The U.S. has threatened to hit Russia with sanctions – both on the state itself and against individuals, including President Vladimir Putin – should it proceed to invade Ukraine.
Diplomatic discussions stalled last week after U.S. Secretary of State Antony Blinken provided a handwritten response to Russian demands. Kremlin spokesperson Dmitry Peskov said Thursday that the response offered "little ground for optimism" but acknowledged "prospects for continuing dialogue."
Some experts believe that any attempt to sanction Russia will provide limited impact as China would stand ready to supplement economic losses by increasing trade and energy purchases from Russia.

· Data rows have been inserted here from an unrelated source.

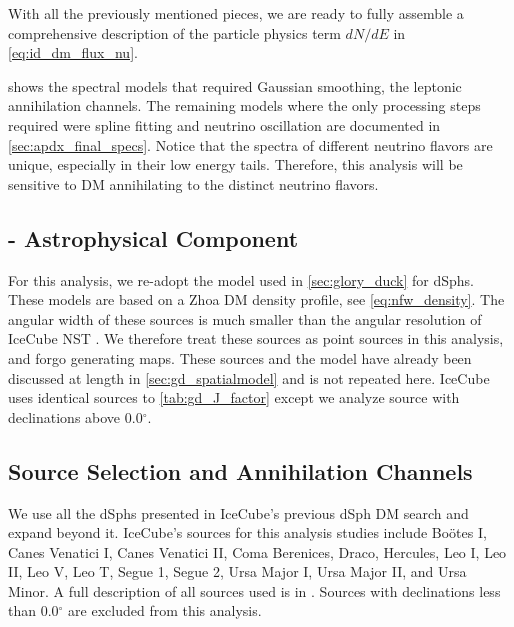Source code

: With all the previously mentioned pieces, we are ready to fully assemble a comprehensive description of the particle physics term $dN/dE$ in \cref{eq:id_dm_flux_nu}.
\nuIDDMFlux

 shows the spectral models that required Gaussian smoothing, the leptonic annihilation channels.
The remaining models where the only processing steps required were spline fitting and neutrino oscillation are documented in \cref{sec:apdx_final_specs}.
Notice that the spectra of different neutrino flavors are unique, especially in their low energy tails.
Therefore, this analysis will be sensitive to DM annihilating to the distinct neutrino flavors.

\subsection{\J - Astrophysical Component}\label{sec:icDM_spatialmodel}

For this analysis, we re-adopt the \GS model \cite{Geringer_Sameth_2015} used in \cref{sec:glory_duck} for dSphs.
These models are based on a Zhoa DM density profile, see \cref{eq:nfw_density}.
The angular width of these sources is much smaller than the angular resolution of IceCube NST \cite{IC_NGC1068}.
We therefore treat these sources as point sources in this analysis, and forgo generating maps.
These sources and the \GS model have already been discussed at length in \cref{sec:gd_spatialmodel} and is not repeated here.
IceCube uses identical sources to \cref{tab:gd_J_factor} except we analyze source with declinations above 0.0$^\circ$.

\subsection{Source Selection and Annihilation Channels}\label{sec:ic3_study_selection}

We use all the dSphs presented in IceCube's previous dSph DM search \cite{IC3_DM2013} and expand beyond it.
IceCube's sources for this analysis studies include Boötes I, Canes Venatici I, Canes Venatici II, Coma Berenices, Draco, Hercules, Leo I, Leo II, Leo V, Leo T, Segue 1, Segue 2, Ursa Major I, Ursa Major II,  and Ursa Minor.
A full description of all sources used is in .
Sources with declinations less than 0.0$^\circ$ are excluded from this analysis.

"A lot of the talk about economic sanctions is really a pie in the sky because China is now Russia’s banker," Robert L. Wilkie, undersecretary of defense for personnel and readiness during the Trump administration and visiting fellow at the Heritage Foundation, told Fox News Digital. "Xi Jinping will back Putin if sanctions from the West come."
"[China] would start buying a lot more energy from Russia," Wilkie explained. "If we went to move on the SWIFT loan system that gives Russia access to western capital, China would pick up the slack with that."
The White House official did not want to speculate on what action the U.S. might take on China should it support Russia but did note that the U.S. has "unprecedented" economic measures at its disposal.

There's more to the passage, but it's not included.